What needs to be done ::
Starting at the line below holding "of the company." and stopping at the line holding "- Learned about", print every line exactly, both ends included, and leave the rest out.

Saved data entries
== == ==

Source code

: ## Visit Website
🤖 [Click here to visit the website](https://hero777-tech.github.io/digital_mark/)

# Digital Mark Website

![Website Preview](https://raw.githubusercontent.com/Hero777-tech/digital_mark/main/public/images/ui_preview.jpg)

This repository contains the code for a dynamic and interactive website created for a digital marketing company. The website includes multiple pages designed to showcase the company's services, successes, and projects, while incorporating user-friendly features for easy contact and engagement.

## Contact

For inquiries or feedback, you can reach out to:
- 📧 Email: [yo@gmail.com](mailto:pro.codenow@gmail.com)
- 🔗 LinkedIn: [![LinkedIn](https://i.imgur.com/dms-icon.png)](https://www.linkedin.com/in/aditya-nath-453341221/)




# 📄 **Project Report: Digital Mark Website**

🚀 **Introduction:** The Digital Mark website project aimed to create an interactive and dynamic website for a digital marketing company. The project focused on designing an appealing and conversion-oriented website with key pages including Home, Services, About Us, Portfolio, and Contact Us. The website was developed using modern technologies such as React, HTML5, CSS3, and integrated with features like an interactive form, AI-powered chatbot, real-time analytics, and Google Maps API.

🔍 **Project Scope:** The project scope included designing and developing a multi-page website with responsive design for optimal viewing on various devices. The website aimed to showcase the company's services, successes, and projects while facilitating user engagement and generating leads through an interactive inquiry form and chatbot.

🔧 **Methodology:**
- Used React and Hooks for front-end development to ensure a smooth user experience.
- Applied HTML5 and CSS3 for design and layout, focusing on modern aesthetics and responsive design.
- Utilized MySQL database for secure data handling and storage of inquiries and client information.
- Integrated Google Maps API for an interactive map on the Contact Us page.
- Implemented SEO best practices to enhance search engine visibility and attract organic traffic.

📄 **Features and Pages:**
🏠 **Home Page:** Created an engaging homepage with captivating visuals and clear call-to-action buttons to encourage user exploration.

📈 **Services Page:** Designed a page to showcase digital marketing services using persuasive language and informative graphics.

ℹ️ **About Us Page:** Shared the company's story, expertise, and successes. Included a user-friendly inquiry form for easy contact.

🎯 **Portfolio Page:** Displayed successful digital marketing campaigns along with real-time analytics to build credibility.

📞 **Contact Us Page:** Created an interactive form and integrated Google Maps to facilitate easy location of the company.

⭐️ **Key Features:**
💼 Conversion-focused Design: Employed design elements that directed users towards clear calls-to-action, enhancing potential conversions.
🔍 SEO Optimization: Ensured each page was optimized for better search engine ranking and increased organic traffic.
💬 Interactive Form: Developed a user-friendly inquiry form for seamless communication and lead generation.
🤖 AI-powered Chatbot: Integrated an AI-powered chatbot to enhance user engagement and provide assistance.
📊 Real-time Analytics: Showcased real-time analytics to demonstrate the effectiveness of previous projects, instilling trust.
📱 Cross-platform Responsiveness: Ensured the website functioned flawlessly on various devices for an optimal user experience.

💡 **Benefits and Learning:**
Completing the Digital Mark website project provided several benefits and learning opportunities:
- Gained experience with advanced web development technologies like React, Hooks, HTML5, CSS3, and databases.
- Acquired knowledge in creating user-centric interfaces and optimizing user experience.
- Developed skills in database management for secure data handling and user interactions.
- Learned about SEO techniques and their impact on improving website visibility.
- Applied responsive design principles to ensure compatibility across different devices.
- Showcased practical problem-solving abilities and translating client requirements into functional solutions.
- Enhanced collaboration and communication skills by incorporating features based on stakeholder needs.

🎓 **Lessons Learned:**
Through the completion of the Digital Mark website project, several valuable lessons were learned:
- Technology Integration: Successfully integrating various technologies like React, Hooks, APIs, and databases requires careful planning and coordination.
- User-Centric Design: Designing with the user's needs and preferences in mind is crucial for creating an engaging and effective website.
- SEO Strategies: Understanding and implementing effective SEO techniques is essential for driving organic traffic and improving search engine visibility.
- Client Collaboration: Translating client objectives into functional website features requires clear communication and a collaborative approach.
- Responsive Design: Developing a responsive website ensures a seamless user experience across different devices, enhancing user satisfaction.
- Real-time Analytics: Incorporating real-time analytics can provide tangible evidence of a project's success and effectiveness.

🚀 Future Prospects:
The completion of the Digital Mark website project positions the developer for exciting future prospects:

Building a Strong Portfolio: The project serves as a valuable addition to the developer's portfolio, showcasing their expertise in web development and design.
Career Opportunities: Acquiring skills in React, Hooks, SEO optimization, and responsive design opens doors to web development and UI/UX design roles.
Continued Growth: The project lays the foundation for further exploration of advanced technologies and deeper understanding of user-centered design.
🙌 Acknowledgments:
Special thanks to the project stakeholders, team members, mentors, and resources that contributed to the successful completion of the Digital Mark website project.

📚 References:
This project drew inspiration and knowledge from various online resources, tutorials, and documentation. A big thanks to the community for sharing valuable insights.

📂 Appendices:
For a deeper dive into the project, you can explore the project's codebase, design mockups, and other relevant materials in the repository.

== == ==

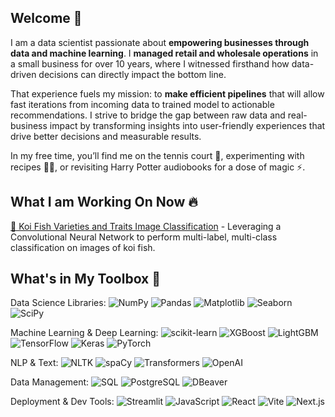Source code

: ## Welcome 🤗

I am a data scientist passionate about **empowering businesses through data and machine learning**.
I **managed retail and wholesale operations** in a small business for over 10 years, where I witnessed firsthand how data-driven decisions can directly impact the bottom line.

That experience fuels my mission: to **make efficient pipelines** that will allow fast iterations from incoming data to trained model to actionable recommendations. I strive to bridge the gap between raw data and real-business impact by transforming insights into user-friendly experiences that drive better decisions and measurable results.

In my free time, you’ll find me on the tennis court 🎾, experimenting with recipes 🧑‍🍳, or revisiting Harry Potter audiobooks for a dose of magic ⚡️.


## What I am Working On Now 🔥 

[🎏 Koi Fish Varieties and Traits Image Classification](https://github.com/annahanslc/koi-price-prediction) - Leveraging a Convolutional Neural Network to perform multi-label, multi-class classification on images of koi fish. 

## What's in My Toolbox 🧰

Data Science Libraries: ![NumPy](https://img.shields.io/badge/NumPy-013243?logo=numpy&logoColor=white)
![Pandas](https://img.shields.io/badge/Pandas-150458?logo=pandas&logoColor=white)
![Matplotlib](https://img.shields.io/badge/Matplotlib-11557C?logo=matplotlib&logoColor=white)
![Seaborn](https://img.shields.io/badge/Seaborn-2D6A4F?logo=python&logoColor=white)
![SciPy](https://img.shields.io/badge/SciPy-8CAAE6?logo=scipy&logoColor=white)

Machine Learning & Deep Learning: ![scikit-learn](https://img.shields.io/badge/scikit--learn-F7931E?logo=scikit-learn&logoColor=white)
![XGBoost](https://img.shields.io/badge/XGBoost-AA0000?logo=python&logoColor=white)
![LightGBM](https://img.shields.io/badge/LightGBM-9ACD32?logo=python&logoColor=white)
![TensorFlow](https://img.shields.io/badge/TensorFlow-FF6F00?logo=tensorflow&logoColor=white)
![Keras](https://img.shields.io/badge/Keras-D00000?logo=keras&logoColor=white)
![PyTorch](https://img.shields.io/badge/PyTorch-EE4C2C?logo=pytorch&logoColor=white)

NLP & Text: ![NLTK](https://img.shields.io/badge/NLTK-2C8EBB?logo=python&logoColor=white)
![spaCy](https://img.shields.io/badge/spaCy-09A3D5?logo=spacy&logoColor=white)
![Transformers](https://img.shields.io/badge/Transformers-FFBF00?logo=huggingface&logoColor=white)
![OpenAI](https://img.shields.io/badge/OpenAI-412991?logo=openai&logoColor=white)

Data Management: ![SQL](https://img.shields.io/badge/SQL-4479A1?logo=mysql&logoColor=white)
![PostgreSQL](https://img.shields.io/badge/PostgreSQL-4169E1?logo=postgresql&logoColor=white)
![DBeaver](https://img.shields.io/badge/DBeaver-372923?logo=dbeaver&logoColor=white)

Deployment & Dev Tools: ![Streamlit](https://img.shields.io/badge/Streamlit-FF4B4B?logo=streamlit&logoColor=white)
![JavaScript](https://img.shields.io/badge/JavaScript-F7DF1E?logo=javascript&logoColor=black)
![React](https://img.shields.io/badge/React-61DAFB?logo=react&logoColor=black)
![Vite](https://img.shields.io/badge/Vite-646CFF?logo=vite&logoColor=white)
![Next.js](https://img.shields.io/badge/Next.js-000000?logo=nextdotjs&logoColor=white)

== == ==

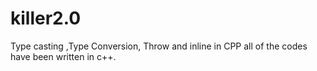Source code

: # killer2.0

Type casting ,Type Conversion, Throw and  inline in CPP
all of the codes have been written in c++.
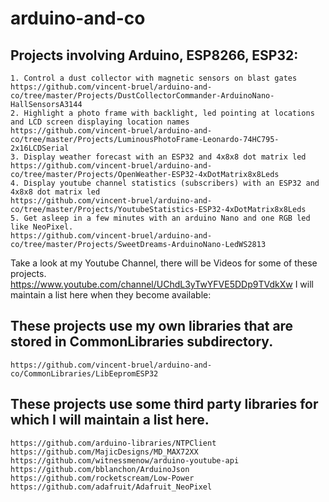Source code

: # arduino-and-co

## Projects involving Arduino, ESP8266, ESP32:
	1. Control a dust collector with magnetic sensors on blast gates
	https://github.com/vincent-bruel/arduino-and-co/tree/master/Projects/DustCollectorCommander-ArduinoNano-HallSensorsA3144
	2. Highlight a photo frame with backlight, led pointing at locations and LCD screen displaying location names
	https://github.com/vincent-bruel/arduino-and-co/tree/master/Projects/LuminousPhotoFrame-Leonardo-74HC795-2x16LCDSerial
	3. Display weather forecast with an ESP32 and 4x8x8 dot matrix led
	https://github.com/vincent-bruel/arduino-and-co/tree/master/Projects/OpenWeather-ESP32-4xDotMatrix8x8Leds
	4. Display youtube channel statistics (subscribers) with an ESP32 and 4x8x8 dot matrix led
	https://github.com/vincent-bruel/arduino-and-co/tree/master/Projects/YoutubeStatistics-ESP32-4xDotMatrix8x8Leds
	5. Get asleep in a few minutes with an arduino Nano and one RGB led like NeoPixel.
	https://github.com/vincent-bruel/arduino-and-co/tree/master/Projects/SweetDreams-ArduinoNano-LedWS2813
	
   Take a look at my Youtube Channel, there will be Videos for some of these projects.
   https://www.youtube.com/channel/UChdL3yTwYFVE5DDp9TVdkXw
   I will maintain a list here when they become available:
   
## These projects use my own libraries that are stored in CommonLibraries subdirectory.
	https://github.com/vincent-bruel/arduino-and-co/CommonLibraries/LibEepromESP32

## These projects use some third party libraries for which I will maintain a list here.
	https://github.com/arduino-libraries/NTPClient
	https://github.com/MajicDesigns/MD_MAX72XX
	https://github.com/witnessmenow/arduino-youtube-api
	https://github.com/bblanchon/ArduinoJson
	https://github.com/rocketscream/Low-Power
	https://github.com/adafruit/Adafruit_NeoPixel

== == ==

Exercise answer ::
📞 **Contact Us Page:** Created an interactive form and integrated Google Maps to facilitate easy location of the company.

⭐️ **Key Features:**
💼 Conversion-focused Design: Employed design elements that directed users towards clear calls-to-action, enhancing potential conversions.
🔍 SEO Optimization: Ensured each page was optimized for better search engine ranking and increased organic traffic.
💬 Interactive Form: Developed a user-friendly inquiry form for seamless communication and lead generation.
🤖 AI-powered Chatbot: Integrated an AI-powered chatbot to enhance user engagement and provide assistance.
📊 Real-time Analytics: Showcased real-time analytics to demonstrate the effectiveness of previous projects, instilling trust.
📱 Cross-platform Responsiveness: Ensured the website functioned flawlessly on various devices for an optimal user experience.

💡 **Benefits and Learning:**
Completing the Digital Mark website project provided several benefits and learning opportunities:
- Gained experience with advanced web development technologies like React, Hooks, HTML5, CSS3, and databases.
- Acquired knowledge in creating user-centric interfaces and optimizing user experience.
- Developed skills in database management for secure data handling and user interactions.
- Learned about SEO techniques and their impact on improving website visibility.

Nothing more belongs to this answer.